Professional (Pro) career
- Best win: 2016 - 2017;
- Active: 1995 - to present

Medal record
| Gold medal – first place | 2016 WFF IRELAND |  |
| Gold medal – first place | 2016 WFF World Championship |  |
| Gold medal – first place | 2017 America Fitness World Gold Medal |  |

= Hassan Golestaneh =

Iranian bodybuilder

Hassan Golestaneh (حسن گلستانه), born 21 March 1983, is a world champion and bodybuilding coach and the first world medalist in the field of fitness from Iran. He is considered the founder of fitness and bodybuilding in Iran.

== Early life and amateur career ==
Golestaneh was born in Tehran, Iran in 1983. He is the son of Enayatollah Golestaneh, the father of incident writing in Iranian newspapers, and a descendant of Seyyed Ali Akbar Golestaneh.

He became interested in football when he was ten years old. He trained professionally under Mohammad Panjali and Nasser Hejazi. He started bodybuilding at the age of fourteen. When he was nineteen, he retired from football after an accident left his ankle injured. He pursued jujitsu for seven years and won several medals.

== Career ==
From 2009 to 2015, Golestaneh coached the Iranian team and took it to fitness competitions in several countries. As a result, he received the 2015 Best Coach Award.

In 2016, he decided to pursue fitness professionally because of his physique. He participated in physical fitness competitions, becoming a worldwide runner-up and the first Iranian fitness medalist. After this success, Iranian newspapers called him a history-maker for Iranian fitness.
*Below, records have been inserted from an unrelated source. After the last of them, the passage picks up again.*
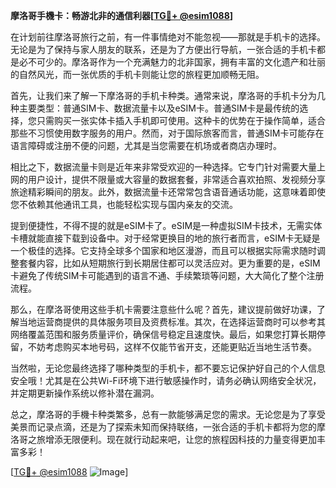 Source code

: **摩洛哥手機卡：畅游北非的通信利器[[TG💪+ @esim1088](https://t.me/s/esim1088)]**

在计划前往摩洛哥旅行之前，有一件事情绝对不能忽视——那就是手机卡的选择。无论是为了保持与家人朋友的联系，还是为了方便出行导航，一张合适的手机卡都是必不可少的。摩洛哥作为一个充满魅力的北非国家，拥有丰富的文化遗产和壮丽的自然风光，而一张优质的手机卡则能让您的旅程更加顺畅无阻。

首先，让我们来了解一下摩洛哥的手机卡种类。通常来说，摩洛哥的手机卡分为几种主要类型：普通SIM卡、数据流量卡以及eSIM卡。普通SIM卡是最传统的选择，您只需购买一张实体卡插入手机即可使用。这种卡的优势在于操作简单，适合那些不习惯使用数字服务的用户。然而，对于国际旅客而言，普通SIM卡可能存在语言障碍或注册不便的问题，尤其是当您需要在机场或者商店办理时。

相比之下，数据流量卡则是近年来非常受欢迎的一种选择。它专门针对需要大量上网的用户设计，提供不限量或大容量的数据套餐，非常适合喜欢拍照、发视频分享旅途精彩瞬间的朋友。此外，数据流量卡还常常包含语音通话功能，这意味着即使您不依赖其他通讯工具，也能轻松实现与国内亲友的交流。

提到便捷性，不得不提的就是eSIM卡了。eSIM是一种虚拟SIM卡技术，无需实体卡槽就能直接下载到设备中。对于经常更换目的地的旅行者而言，eSIM卡无疑是一个极佳的选择。它支持全球多个国家和地区漫游，而且可以根据实际需求随时调整套餐内容，比如从短期旅行到长期居住都可以灵活应对。更为重要的是，eSIM卡避免了传统SIM卡可能遇到的语言不通、手续繁琐等问题，大大简化了整个注册流程。

那么，在摩洛哥使用这些手机卡需要注意些什么呢？首先，建议提前做好功课，了解当地运营商提供的具体服务项目及资费标准。其次，在选择运营商时可以参考其网络覆盖范围和服务质量评价，确保信号稳定且速度快。最后，如果您打算长期停留，不妨考虑购买本地号码，这样不仅能节省开支，还能更贴近当地生活节奏。

当然啦，无论您最终选择了哪种类型的手机卡，都不要忘记保护好自己的个人信息安全哦！尤其是在公共Wi-Fi环境下进行敏感操作时，请务必确认网络安全状况，并定期更新操作系统以修补潜在漏洞。

总之，摩洛哥的手機卡种类繁多，总有一款能够满足您的需求。无论您是为了享受美景而记录点滴，还是为了探索未知而保持联络，一张合适的手机卡都将为您的摩洛哥之旅增添无限便利。现在就行动起来吧，让您的旅程因科技的力量变得更加丰富多彩！

[[TG💪+ @esim1088](https://t.me/s/esim1088) ![Image](https://i.postimg.cc/4NQfJmqS/Snipaste-2025-05-13-00-14-12.png)]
After a travel ban that denied Iranians entry to the United States, Golestaneh was the first Iranian athlete to compete there and a top ten Arnold Classic model in 2017. Also in 2017, he won a gold medal at the World Fitness Championships in the United States.

Golestaneh became a fitness and bodybuilding championship referee, the first ever in Iran. He earned the rank of international professional referee from World Referees Committee for the UAE World Championships.

He was selected as Mr. Fitness Iran.

== Professional affiliations ==
- Official and exclusive representative of the International Fitness Federation in Iran and Armenia
- President of the Fitness Association of the Deaf Federation of Iran
- Chairman of Shemiranat and Lavasanat Fitness Committee of Iran
- Secretary of the Sports Working Group of the Iranian Entrepreneurs Association
- Senior Advisor to the Athletes' House (President of Iran)
- Official member of the European Fitness Association
- Chairman of Shemiranat Cross Training Committee

== Advocacy ==
In an interview with the Iranian newspaper, Yektapress, Golestaneh spoke about the restrictions on Iranian women due to the Islamic Republic, noting that the sport of fitness places no restrictions on Iranian women.

Golestaneh gave a speech to the Islamic Council that was attended by Iranian Parliament members, the head of the physical fitness committee of the parliament, and Afshin Moulai who is the chairman of the Iranian Federation of Public Sports.